━━ DATA IN THIS EXERCISE ━━
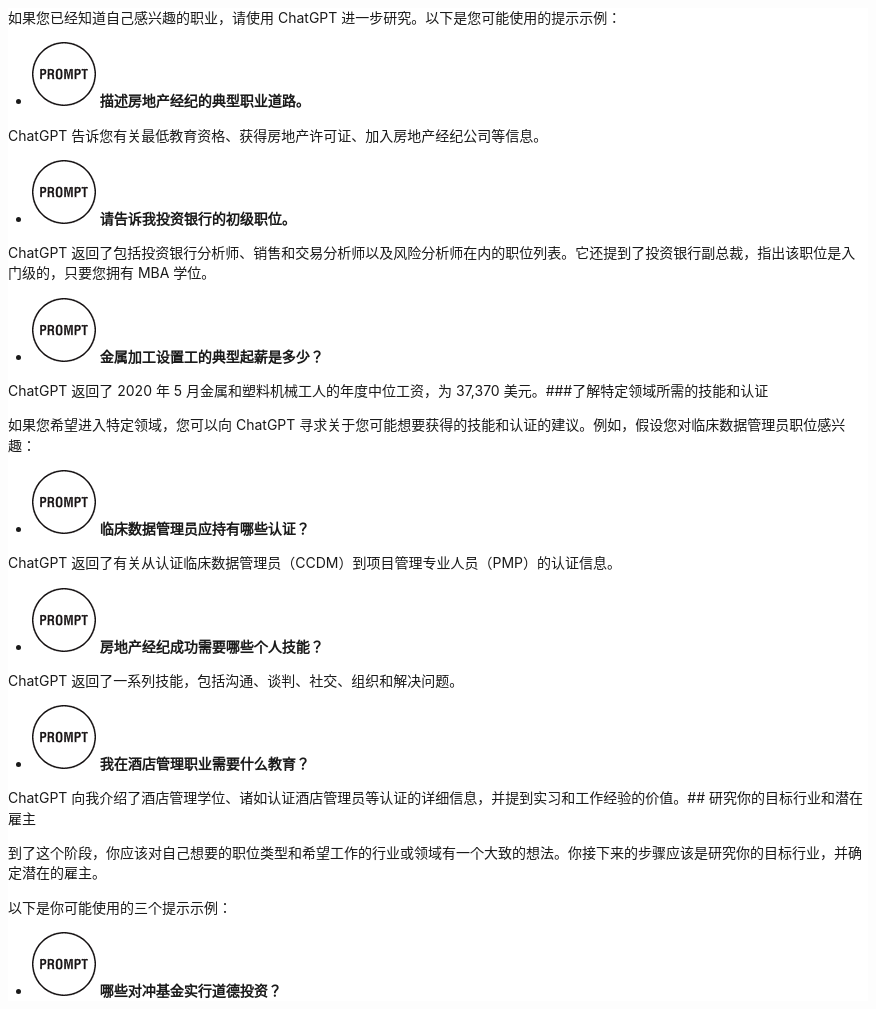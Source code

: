 如果您已经知道自己感兴趣的职业，请使用 ChatGPT 进一步研究。以下是您可能使用的提示示例：

+   ![Prompticon](img/klr-cgpt-pmt-prompticon.png) **描述房地产经纪的典型职业道路。**

ChatGPT 告诉您有关最低教育资格、获得房地产许可证、加入房地产经纪公司等信息。

+   ![Prompticon](img/klr-cgpt-pmt-prompticon.png) **请告诉我投资银行的初级职位。**

ChatGPT 返回了包括投资银行分析师、销售和交易分析师以及风险分析师在内的职位列表。它还提到了投资银行副总裁，指出该职位是入门级的，只要您拥有 MBA 学位。

+   ![Prompticon](img/klr-cgpt-pmt-prompticon.png) **金属加工设置工的典型起薪是多少？**

ChatGPT 返回了 2020 年 5 月金属和塑料机械工人的年度中位工资，为 37,370 美元。###了解特定领域所需的技能和认证

如果您希望进入特定领域，您可以向 ChatGPT 寻求关于您可能想要获得的技能和认证的建议。例如，假设您对临床数据管理员职位感兴趣：

+   ![Prompticon](img/klr-cgpt-pmt-prompticon.png) **临床数据管理员应持有哪些认证？**

ChatGPT 返回了有关从认证临床数据管理员（CCDM）到项目管理专业人员（PMP）的认证信息。

+   ![Prompticon](img/klr-cgpt-pmt-prompticon.png) **房地产经纪成功需要哪些个人技能？**

ChatGPT 返回了一系列技能，包括沟通、谈判、社交、组织和解决问题。

+   ![Prompticon](img/klr-cgpt-pmt-prompticon.png) **我在酒店管理职业需要什么教育？**

ChatGPT 向我介绍了酒店管理学位、诸如认证酒店管理员等认证的详细信息，并提到实习和工作经验的价值。## 研究你的目标行业和潜在雇主

到了这个阶段，你应该对自己想要的职位类型和希望工作的行业或领域有一个大致的想法。你接下来的步骤应该是研究你的目标行业，并确定潜在的雇主。

以下是你可能使用的三个提示示例：

+   ![Prompticon](img/klr-cgpt-pmt-prompticon.png) **哪些对冲基金实行道德投资？**
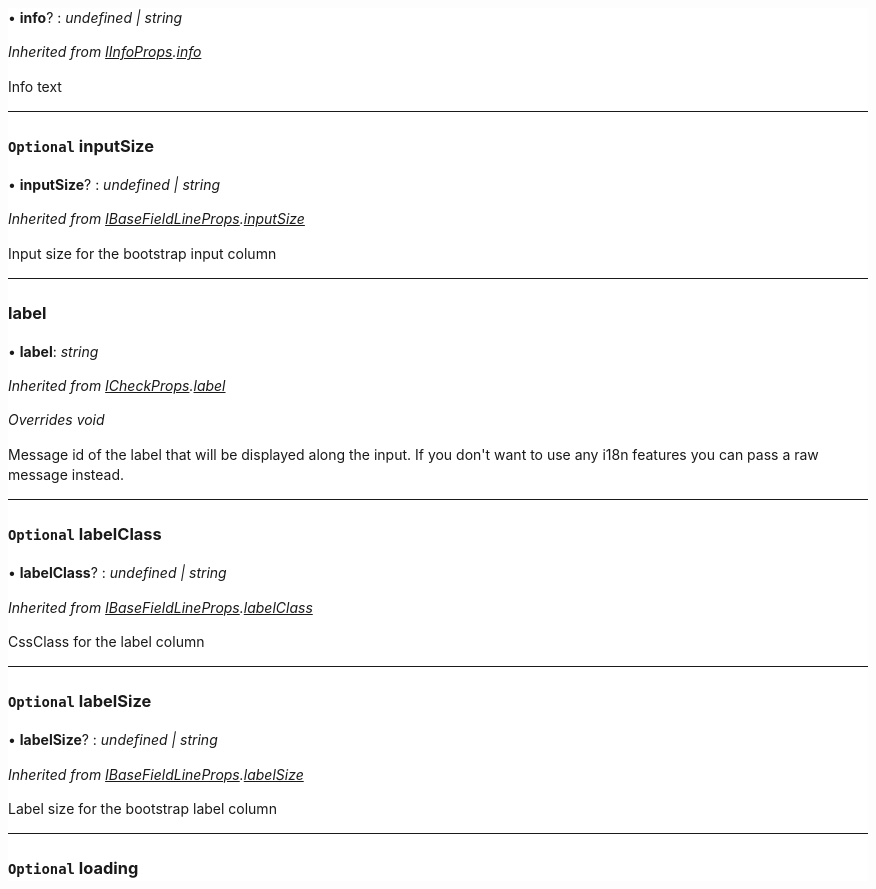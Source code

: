 • **info**? : *undefined | string*

*Inherited from [IInfoProps](_components_fieldline_fieldline_types_.iinfoprops.md).[info](_components_fieldline_fieldline_types_.iinfoprops.md#optional-info)*

Info text

___

### `Optional` inputSize

• **inputSize**? : *undefined | string*

*Inherited from [IBaseFieldLineProps](_components_fieldline_fieldline_types_.ibasefieldlineprops.md).[inputSize](_components_fieldline_fieldline_types_.ibasefieldlineprops.md#optional-inputsize)*

Input size for the bootstrap input column

___

###  label

• **label**: *string*

*Inherited from [ICheckProps](_components_check_check_types_.icheckprops.md).[label](_components_check_check_types_.icheckprops.md#label)*

*Overrides void*

Message id of the label that will be displayed along the input. If you
don't want to use any i18n features you can pass a raw message instead.

___

### `Optional` labelClass

• **labelClass**? : *undefined | string*

*Inherited from [IBaseFieldLineProps](_components_fieldline_fieldline_types_.ibasefieldlineprops.md).[labelClass](_components_fieldline_fieldline_types_.ibasefieldlineprops.md#optional-labelclass)*

CssClass for the label column

___

### `Optional` labelSize

• **labelSize**? : *undefined | string*

*Inherited from [IBaseFieldLineProps](_components_fieldline_fieldline_types_.ibasefieldlineprops.md).[labelSize](_components_fieldline_fieldline_types_.ibasefieldlineprops.md#optional-labelsize)*

Label size for the bootstrap label column

___

### `Optional` loading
━━━
Each line above should be written out again exactly, without any image.

Source code

: 如果您已经知道自己感兴趣的职业，请使用 ChatGPT 进一步研究。以下是您可能使用的提示示例：

+   ![Prompticon](img/klr-cgpt-pmt-prompticon.png) **描述房地产经纪的典型职业道路。**

ChatGPT 告诉您有关最低教育资格、获得房地产许可证、加入房地产经纪公司等信息。

+   ![Prompticon](img/klr-cgpt-pmt-prompticon.png) **请告诉我投资银行的初级职位。**

ChatGPT 返回了包括投资银行分析师、销售和交易分析师以及风险分析师在内的职位列表。它还提到了投资银行副总裁，指出该职位是入门级的，只要您拥有 MBA 学位。

+   ![Prompticon](img/klr-cgpt-pmt-prompticon.png) **金属加工设置工的典型起薪是多少？**

ChatGPT 返回了 2020 年 5 月金属和塑料机械工人的年度中位工资，为 37,370 美元。###了解特定领域所需的技能和认证

如果您希望进入特定领域，您可以向 ChatGPT 寻求关于您可能想要获得的技能和认证的建议。例如，假设您对临床数据管理员职位感兴趣：

+   ![Prompticon](img/klr-cgpt-pmt-prompticon.png) **临床数据管理员应持有哪些认证？**

ChatGPT 返回了有关从认证临床数据管理员（CCDM）到项目管理专业人员（PMP）的认证信息。

+   ![Prompticon](img/klr-cgpt-pmt-prompticon.png) **房地产经纪成功需要哪些个人技能？**

ChatGPT 返回了一系列技能，包括沟通、谈判、社交、组织和解决问题。

+   ![Prompticon](img/klr-cgpt-pmt-prompticon.png) **我在酒店管理职业需要什么教育？**

ChatGPT 向我介绍了酒店管理学位、诸如认证酒店管理员等认证的详细信息，并提到实习和工作经验的价值。## 研究你的目标行业和潜在雇主

到了这个阶段，你应该对自己想要的职位类型和希望工作的行业或领域有一个大致的想法。你接下来的步骤应该是研究你的目标行业，并确定潜在的雇主。

以下是你可能使用的三个提示示例：

+   ![Prompticon](img/klr-cgpt-pmt-prompticon.png) **哪些对冲基金实行道德投资？**
Source code

: • **info**? : *undefined | string*

*Inherited from [IInfoProps](_components_fieldline_fieldline_types_.iinfoprops.md).[info](_components_fieldline_fieldline_types_.iinfoprops.md#optional-info)*

Info text

___

### `Optional` inputSize

• **inputSize**? : *undefined | string*

*Inherited from [IBaseFieldLineProps](_components_fieldline_fieldline_types_.ibasefieldlineprops.md).[inputSize](_components_fieldline_fieldline_types_.ibasefieldlineprops.md#optional-inputsize)*

Input size for the bootstrap input column

___

###  label

• **label**: *string*

*Inherited from [ICheckProps](_components_check_check_types_.icheckprops.md).[label](_components_check_check_types_.icheckprops.md#label)*

*Overrides void*

Message id of the label that will be displayed along the input. If you
don't want to use any i18n features you can pass a raw message instead.

___

### `Optional` labelClass

• **labelClass**? : *undefined | string*

*Inherited from [IBaseFieldLineProps](_components_fieldline_fieldline_types_.ibasefieldlineprops.md).[labelClass](_components_fieldline_fieldline_types_.ibasefieldlineprops.md#optional-labelclass)*

CssClass for the label column

___

### `Optional` labelSize

• **labelSize**? : *undefined | string*

*Inherited from [IBaseFieldLineProps](_components_fieldline_fieldline_types_.ibasefieldlineprops.md).[labelSize](_components_fieldline_fieldline_types_.ibasefieldlineprops.md#optional-labelsize)*

Label size for the bootstrap label column

___

### `Optional` loading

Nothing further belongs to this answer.